Stored items
»»
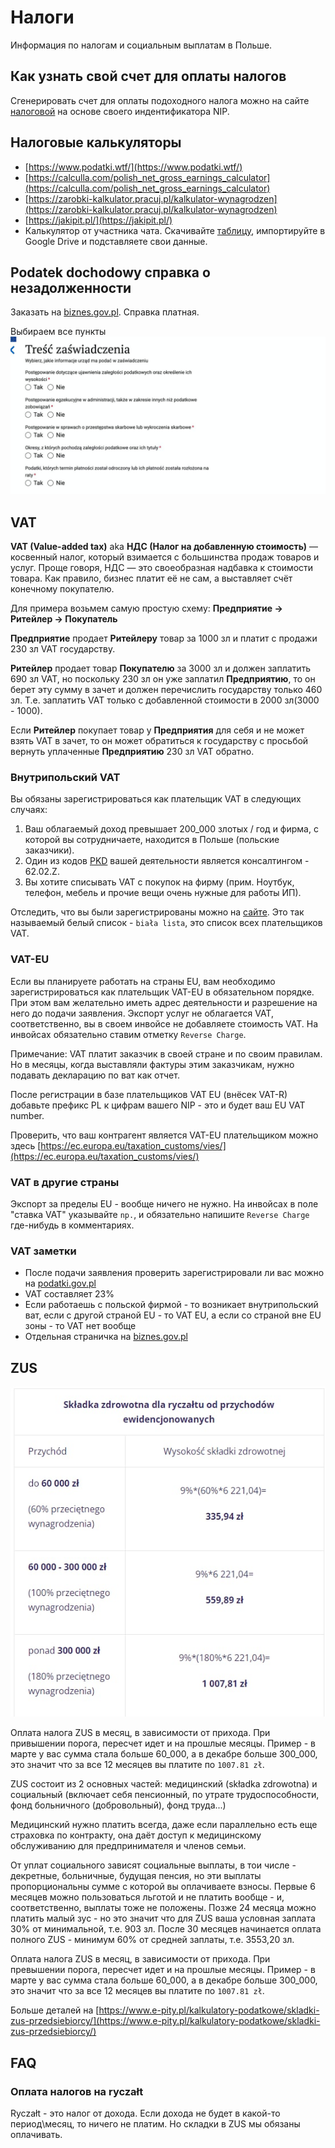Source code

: # Налоги

Информация по налогам и социальным выплатам в Польше.

## Как узнать свой счет для оплаты налогов

Сгенерировать счет для оплаты подоходного налога можно на сайте [налоговой][1] на основе своего индентификатора NIP.

## Налоговые калькуляторы
- [https://www.podatki.wtf/](https://www.podatki.wtf/)
- [https://calculla.com/polish_net_gross_earnings_calculator](https://calculla.com/polish_net_gross_earnings_calculator)
- [https://zarobki-kalkulator.pracuj.pl/kalkulator-wynagrodzen](https://zarobki-kalkulator.pracuj.pl/kalkulator-wynagrodzen)
- [https://jakipit.pl/](https://jakipit.pl/)
- Калькулятор от участника чата. Скачивайте [таблицу](https://docs.google.com/spreadsheets/d/e/2PACX-1vTvvRbOb_aFz2rHsZgV8ENbekciy6hq-ggwiGyrTylAAIXoUIXjpQNtMsp6v-kmj5s_TS0pYjnuaxqY/pub?output=xlsx), импортируйте в Google Drive и подставляете свои данные.

## Podatek dochodowy справка о незадолженности

Заказать на [biznes.gov.pl](https://www.biznes.gov.pl/pl/opisy-procedur/-/proc/751). Справка платная.

Выбираем все пункты
![podatek_dochodowy.jpeg](images/taxes/podatek_dochodowy.jpeg)

## VAT

**VAT (Value-added tax)** aka **НДС (Налог на добавленную стоимость)** — косвенный налог, который взимается с большинства продаж товаров и услуг.
Проще говоря, НДС — это своеобразная надбавка к стоимости товара. Как правило, бизнес платит её не сам, а выставляет счёт конечному покупателю.

Для примера возьмем самую простую схему: **Предприятие -> Ритейлер -> Покупатель**

**Предприятие** продает **Ритейлеру** товар за 1000 зл и платит с продажи 230 зл VAT государству.

**Ритейлер** продает товар **Покупателю** за 3000 зл и должен заплатить 690 зл VAT, но поскольку 230 зл он уже заплатил **Предприятию**, то он берет эту сумму в зачет и должен перечислить государству только 460 зл. Т.е. заплатить VAT только с добавленной стоимости в 2000 зл(3000 - 1000).

Если **Ритейлер** покупает товар у **Предприятия** для себя и не может взять VAT в зачет, то он может обратиться к государству с просьбой вернуть уплаченные **Предприятию** 230 зл VAT обратно.

### Внутрипольский VAT
Вы обязаны зарегистрироваться как плательщик VAT в следующих случаях:

1. Ваш облагаемый доход превышает 200_000 злотых / год и фирма, с которой вы сотрудничаете, находится в Польше (польские заказчики).
2. Один из кодов [PKD](https://www.biznes.gov.pl/pl/tabela-pkd) вашей деятельности является консалтингом - 62.02.Z.
3. Вы хотите списывать VAT с покупок на фирму (прим. Ноутбук, телефон, мебель и прочие вещи очень нужные для работы ИП).

Отследить, что вы были зарегистрированы можно на [сайте](https://www.podatki.gov.pl/wykaz-podatnikow-vat-wyszukiwarka). Это так называемый белый список - `biała lista`, это список всех плательщиков VAT.

### VAT-EU
Если вы планируете работать на страны EU, вам необходимо зарегистрироваться как плательщик VAT-EU в обязательном порядке. При этом вам желательно иметь адрес деятельности и разрешение на него до подачи заявления. Экспорт услуг не облагается VAT, соответственно, вы в своем инвойсе не добавляете стоимость VAT. На инвойсах обязательно ставим отметку `Reverse Charge`.

Примечание: VAT платит заказчик в своей стране и по своим правилам. Но в месяцы, когда выставляли фактуры этим заказчикам, нужно подавать декларацию по ват как отчет.

После регистрации в базе плательщиков VAT EU (внёсек VAT-R) добавьте префикс PL к цифрам вашего NIP - это и будет ваш EU VAT number.

Проверить, что ваш контрагент является VAT-EU плательщиком можно здесь [https://ec.europa.eu/taxation_customs/vies/](https://ec.europa.eu/taxation_customs/vies/)

### VAT в другие страны
Экспорт за пределы EU - вообще ничего не нужно. На инвойсах в поле "ставка VAT" указывайте `np.`, и обязательно напишите `Reverse Charge` где-нибудь в комментариях.

### VAT заметки

- После подачи заявления проверить зарегистрировали ли вас можно на [podatki.gov.pl](https://www.podatki.gov.pl/wykaz-podatnikow-vat-wyszukiwarka)
- VAT составляет 23%
- Если работаешь с польской фирмой - то возникает внутрипольский ват, если с другой страной EU - то VAT EU, а если со страной вне EU зоны - то VAT нет вообще
- Отдельная страничка на [biznes.gov.pl](https://www.biznes.gov.pl/pl/portal/00248)

## ZUS

![skladka_zdrowotna_dla_rychaltu.jpeg][2]

Оплата налога ZUS в месяц, в зависимости от прихода. При привышении порога, пересчет идет и на прошлые месяцы. Пример - в марте у вас сумма стала больше 60_000, а в декабре больше 300_000, это значит что за все 12 месяцев вы платите по `1007.81 zł`.

ZUS состоит из 2 основных частей: медицинский (składka zdrowotna) и социальный (включает себя пенсионный, по утрате трудоспособности, 
фонд больничного (добровольный), фонд труда...)

Медицинский нужно платить всегда, даже если параллельно есть еще страховка по контракту, она даёт доступ к медицинскому обслуживанию для 
предпринимателя и членов семьи. 

От уплат социального зависят социальные выплаты, в тои числе - декретные, больничные, будущая пенсия, но эти выплаты пропорциональны сумме с которой вы оплачиваете взносы.
Первые 6 месяцев можно пользоваться льготой и не платить вообще - и, соответственно, выплаты тоже не положены. Позже 24 месяца можно 
платить малый зус - но это значит что для ZUS ваша условная заплата 30% от минимальной, т.е. 903 зл. После 30 месяцев начинается оплата 
полного ZUS - минимум 60% от средней заплаты, т.е. 3553,20 зл. 

Оплата налога ZUS в месяц, в зависимости от прихода. При превышении порога, пересчет идет и на прошлые месяцы. Пример - в марте у вас 
сумма стала больше 60_000, а в декабре больше 300_000, это значит что за все 12 месяцев вы платите по `1007.81 zł`.

Больше деталей на [https://www.e-pity.pl/kalkulatory-podatkowe/skladki-zus-przedsiebiorcy/](https://www.e-pity.pl/kalkulatory-podatkowe/skladki-zus-przedsiebiorcy/)

## FAQ

### Оплата налогов на ryczałt
Ryczałt - это налог от дохода. Если дохода не будет в какой-то период\месяц, то ничего не платим. Но складки в ZUS мы обязаны оплачивать.


[1]: https://www.podatki.gov.pl/generator-mikrorachunku-podatkowego
[2]: images/taxes/skladka_zdrowotna_dla_rychaltu.jpeg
««
§ **WHAT YOU HAVE TO DO**
Which lines of the data contain "нужно"? Copy them all.

§ **ANSWER TO THE PROBLEM**
Примечание: VAT платит заказчик в своей стране и по своим правилам. Но в месяцы, когда выставляли фактуры этим заказчикам, нужно подавать декларацию по ват как отчет.
Экспорт за пределы EU - вообще ничего не нужно. На инвойсах в поле "ставка VAT" указывайте `np.`, и обязательно напишите `Reverse Charge` где-нибудь в комментариях.
Медицинский нужно платить всегда, даже если параллельно есть еще страховка по контракту, она даёт доступ к медицинскому обслуживанию для 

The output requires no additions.